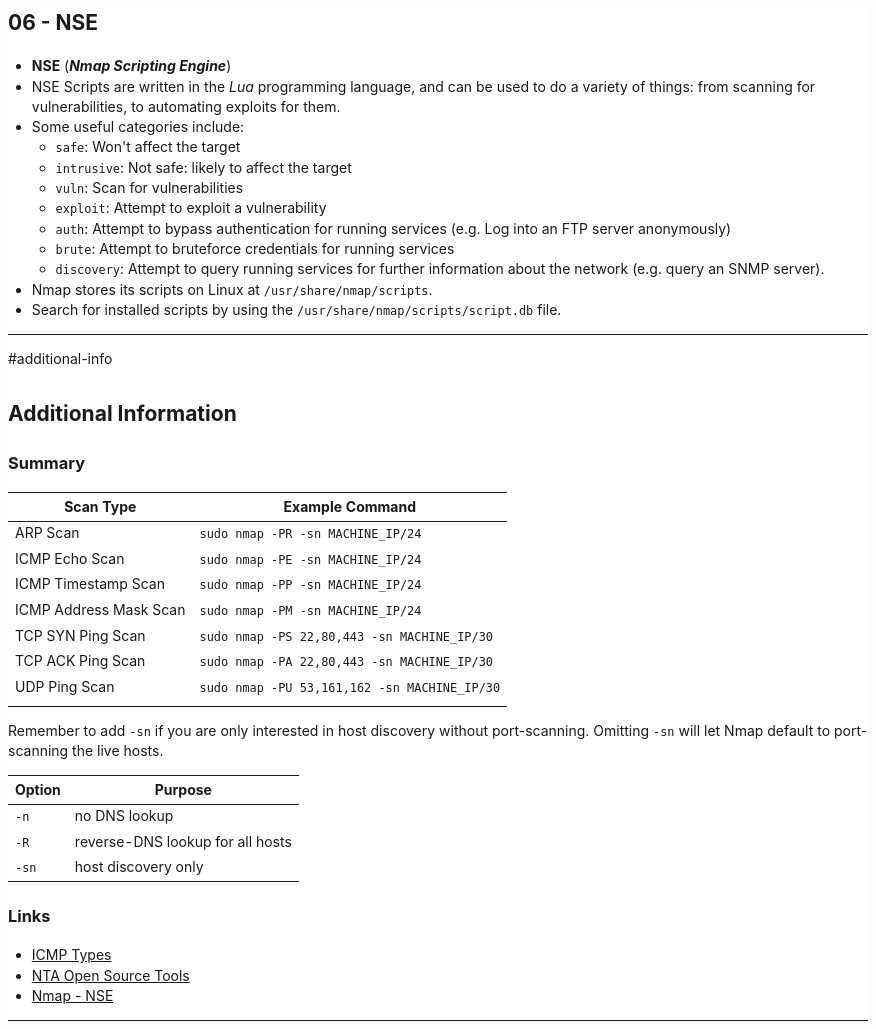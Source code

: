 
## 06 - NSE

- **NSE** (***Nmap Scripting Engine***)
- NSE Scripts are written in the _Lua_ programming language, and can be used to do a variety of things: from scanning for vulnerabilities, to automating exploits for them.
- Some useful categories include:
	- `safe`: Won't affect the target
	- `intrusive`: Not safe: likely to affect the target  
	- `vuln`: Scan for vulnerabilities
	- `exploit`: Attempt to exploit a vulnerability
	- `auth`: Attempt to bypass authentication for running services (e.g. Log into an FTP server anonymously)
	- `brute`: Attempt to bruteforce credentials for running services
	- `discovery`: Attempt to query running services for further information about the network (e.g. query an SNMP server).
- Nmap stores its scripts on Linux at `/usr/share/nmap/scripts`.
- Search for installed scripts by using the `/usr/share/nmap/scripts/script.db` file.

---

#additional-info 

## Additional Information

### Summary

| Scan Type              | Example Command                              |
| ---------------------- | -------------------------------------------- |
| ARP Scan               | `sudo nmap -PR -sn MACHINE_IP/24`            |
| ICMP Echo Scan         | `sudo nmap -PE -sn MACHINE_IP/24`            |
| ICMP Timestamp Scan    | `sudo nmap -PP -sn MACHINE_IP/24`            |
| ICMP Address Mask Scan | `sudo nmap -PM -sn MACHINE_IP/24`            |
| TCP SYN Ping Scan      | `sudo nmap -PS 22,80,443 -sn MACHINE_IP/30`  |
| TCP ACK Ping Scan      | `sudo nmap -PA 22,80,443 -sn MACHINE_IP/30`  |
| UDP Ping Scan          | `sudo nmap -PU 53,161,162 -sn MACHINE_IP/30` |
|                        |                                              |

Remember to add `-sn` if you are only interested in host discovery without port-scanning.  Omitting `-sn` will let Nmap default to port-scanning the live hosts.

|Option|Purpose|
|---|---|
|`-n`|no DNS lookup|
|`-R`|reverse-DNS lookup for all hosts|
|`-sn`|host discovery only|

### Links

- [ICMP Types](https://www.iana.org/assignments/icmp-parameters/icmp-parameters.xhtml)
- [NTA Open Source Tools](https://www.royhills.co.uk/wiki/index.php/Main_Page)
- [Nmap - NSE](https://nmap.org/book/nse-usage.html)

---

*****

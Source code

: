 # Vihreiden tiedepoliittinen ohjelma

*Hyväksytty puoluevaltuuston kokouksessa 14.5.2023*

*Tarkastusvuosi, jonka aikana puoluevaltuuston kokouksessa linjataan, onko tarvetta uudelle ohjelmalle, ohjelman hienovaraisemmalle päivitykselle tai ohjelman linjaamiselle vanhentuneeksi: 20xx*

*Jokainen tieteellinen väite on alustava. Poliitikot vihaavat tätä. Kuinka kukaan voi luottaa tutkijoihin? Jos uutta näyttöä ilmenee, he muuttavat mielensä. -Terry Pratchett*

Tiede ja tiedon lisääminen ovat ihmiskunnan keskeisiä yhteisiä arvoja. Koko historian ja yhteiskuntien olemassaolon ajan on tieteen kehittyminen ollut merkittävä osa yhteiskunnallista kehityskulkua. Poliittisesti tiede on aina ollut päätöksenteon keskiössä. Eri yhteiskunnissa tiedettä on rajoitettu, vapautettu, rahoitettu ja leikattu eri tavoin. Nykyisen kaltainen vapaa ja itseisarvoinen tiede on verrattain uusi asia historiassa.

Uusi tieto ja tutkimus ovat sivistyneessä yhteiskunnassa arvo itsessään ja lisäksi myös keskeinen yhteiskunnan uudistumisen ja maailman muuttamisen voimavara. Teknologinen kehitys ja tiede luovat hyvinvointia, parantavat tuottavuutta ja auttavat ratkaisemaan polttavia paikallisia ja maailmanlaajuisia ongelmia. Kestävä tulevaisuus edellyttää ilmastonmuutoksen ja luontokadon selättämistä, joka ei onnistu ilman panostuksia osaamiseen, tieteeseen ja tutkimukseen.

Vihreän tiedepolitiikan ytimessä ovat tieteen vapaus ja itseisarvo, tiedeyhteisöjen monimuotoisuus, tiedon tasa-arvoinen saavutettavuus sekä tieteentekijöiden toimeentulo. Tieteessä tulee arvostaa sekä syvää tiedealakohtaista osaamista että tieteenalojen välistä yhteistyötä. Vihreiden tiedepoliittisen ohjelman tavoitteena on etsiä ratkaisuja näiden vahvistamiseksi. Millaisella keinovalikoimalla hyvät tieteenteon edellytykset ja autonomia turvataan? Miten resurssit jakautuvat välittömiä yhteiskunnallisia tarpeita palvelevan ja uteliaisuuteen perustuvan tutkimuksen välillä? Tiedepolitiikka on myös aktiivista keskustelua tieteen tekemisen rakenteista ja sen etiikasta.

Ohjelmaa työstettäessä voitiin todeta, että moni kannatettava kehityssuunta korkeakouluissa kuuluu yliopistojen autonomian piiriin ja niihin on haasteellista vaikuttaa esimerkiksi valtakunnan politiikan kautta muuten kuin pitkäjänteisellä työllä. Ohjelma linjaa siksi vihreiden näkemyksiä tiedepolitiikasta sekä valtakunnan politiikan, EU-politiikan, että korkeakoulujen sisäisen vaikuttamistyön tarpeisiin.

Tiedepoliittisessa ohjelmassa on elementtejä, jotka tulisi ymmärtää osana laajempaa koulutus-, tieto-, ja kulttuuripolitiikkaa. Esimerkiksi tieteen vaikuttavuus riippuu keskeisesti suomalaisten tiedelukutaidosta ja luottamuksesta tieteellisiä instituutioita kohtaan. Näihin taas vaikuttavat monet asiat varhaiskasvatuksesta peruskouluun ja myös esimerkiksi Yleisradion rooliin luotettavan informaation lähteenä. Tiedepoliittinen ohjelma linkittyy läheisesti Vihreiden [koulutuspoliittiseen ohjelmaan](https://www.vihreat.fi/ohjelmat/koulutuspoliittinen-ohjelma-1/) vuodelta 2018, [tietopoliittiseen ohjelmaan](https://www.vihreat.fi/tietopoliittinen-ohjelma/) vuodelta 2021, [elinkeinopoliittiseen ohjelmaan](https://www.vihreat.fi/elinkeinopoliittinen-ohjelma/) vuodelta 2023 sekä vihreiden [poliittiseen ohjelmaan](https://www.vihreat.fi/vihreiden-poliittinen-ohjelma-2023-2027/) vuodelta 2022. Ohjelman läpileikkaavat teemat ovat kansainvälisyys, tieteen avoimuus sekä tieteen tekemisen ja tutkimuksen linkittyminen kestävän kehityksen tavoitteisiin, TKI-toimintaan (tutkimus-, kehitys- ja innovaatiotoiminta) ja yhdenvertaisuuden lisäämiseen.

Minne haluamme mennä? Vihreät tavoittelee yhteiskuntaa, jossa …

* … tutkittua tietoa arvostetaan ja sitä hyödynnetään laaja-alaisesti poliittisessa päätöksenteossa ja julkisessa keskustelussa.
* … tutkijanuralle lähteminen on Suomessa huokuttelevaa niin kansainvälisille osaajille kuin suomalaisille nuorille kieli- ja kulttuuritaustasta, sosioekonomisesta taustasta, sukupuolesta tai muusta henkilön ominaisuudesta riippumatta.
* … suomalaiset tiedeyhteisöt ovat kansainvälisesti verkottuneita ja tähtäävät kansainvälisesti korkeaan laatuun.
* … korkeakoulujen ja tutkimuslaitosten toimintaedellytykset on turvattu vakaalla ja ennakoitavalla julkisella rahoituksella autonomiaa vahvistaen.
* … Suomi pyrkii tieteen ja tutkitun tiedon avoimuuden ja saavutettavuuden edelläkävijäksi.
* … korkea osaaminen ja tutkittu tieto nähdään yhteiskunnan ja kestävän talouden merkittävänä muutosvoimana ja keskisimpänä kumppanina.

*****

Work request - Using the records above, write out exactly the lines between the one holding "- Some useful" and the one holding "## Additional Information", inclusive; leave everything else out.

Result of this task -
- Some useful categories include:
	- `safe`: Won't affect the target
	- `intrusive`: Not safe: likely to affect the target  
	- `vuln`: Scan for vulnerabilities
	- `exploit`: Attempt to exploit a vulnerability
	- `auth`: Attempt to bypass authentication for running services (e.g. Log into an FTP server anonymously)
	- `brute`: Attempt to bruteforce credentials for running services
	- `discovery`: Attempt to query running services for further information about the network (e.g. query an SNMP server).
- Nmap stores its scripts on Linux at `/usr/share/nmap/scripts`.
- Search for installed scripts by using the `/usr/share/nmap/scripts/script.db` file.

---

#additional-info 

## Additional Information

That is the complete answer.